Problem: I want to remove all the duplicates from my JSON file as I'm displaying the content on a personal website. I provided the JavaScript below on how I'm accessing and displaying the data from the JSON file. I also have the function that's suppose to remove duplicates called drop_duplicates(). It's not actually removing the duplicates.

Also, I know it's much easier to use an API to do all this stuff, I'm just doing this for fun, to understand JSON and web-scraping. I also will be hosting this site and adding it to my portfolio, so if you have any tips regarding that as well I would appreciate it. I will be making another one similar to this with an API in the future.

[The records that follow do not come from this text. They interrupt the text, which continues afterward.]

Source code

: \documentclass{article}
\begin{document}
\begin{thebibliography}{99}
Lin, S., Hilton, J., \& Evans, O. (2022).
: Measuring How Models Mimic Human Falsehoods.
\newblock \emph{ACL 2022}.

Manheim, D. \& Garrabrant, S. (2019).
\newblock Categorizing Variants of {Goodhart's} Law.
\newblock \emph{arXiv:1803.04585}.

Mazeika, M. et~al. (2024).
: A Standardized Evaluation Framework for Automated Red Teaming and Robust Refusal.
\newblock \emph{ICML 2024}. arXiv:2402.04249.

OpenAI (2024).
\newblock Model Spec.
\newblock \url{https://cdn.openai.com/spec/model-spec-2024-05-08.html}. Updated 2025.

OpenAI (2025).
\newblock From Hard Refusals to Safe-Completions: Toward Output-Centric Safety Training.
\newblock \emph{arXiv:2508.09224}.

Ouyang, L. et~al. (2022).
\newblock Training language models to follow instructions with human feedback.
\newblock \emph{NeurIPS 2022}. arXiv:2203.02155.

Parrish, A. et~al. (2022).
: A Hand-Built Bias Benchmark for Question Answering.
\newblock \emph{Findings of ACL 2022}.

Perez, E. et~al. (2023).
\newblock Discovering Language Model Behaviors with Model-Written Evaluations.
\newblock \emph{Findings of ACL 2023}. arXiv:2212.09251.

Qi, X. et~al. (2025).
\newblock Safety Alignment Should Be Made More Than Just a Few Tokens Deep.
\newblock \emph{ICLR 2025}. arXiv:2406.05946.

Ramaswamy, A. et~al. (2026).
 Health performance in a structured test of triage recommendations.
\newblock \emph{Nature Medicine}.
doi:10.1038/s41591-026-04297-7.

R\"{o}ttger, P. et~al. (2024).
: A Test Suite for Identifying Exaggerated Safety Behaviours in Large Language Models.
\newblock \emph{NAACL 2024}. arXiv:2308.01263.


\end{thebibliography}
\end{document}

This is a snippet of my python Script that does the web scraping

    # grabs all the trending quotes for that day
def getTrendingQuotes(browser):
    # wait until trending links appear, not really needed only for example
    all_trendingQuotes = WebDriverWait(browser, 10).until(
        lambda d: d.find_elements_by_css_selector('#trendingQuotes a')
    )
    return [link.get_attribute('href') for link in all_trendingQuotes]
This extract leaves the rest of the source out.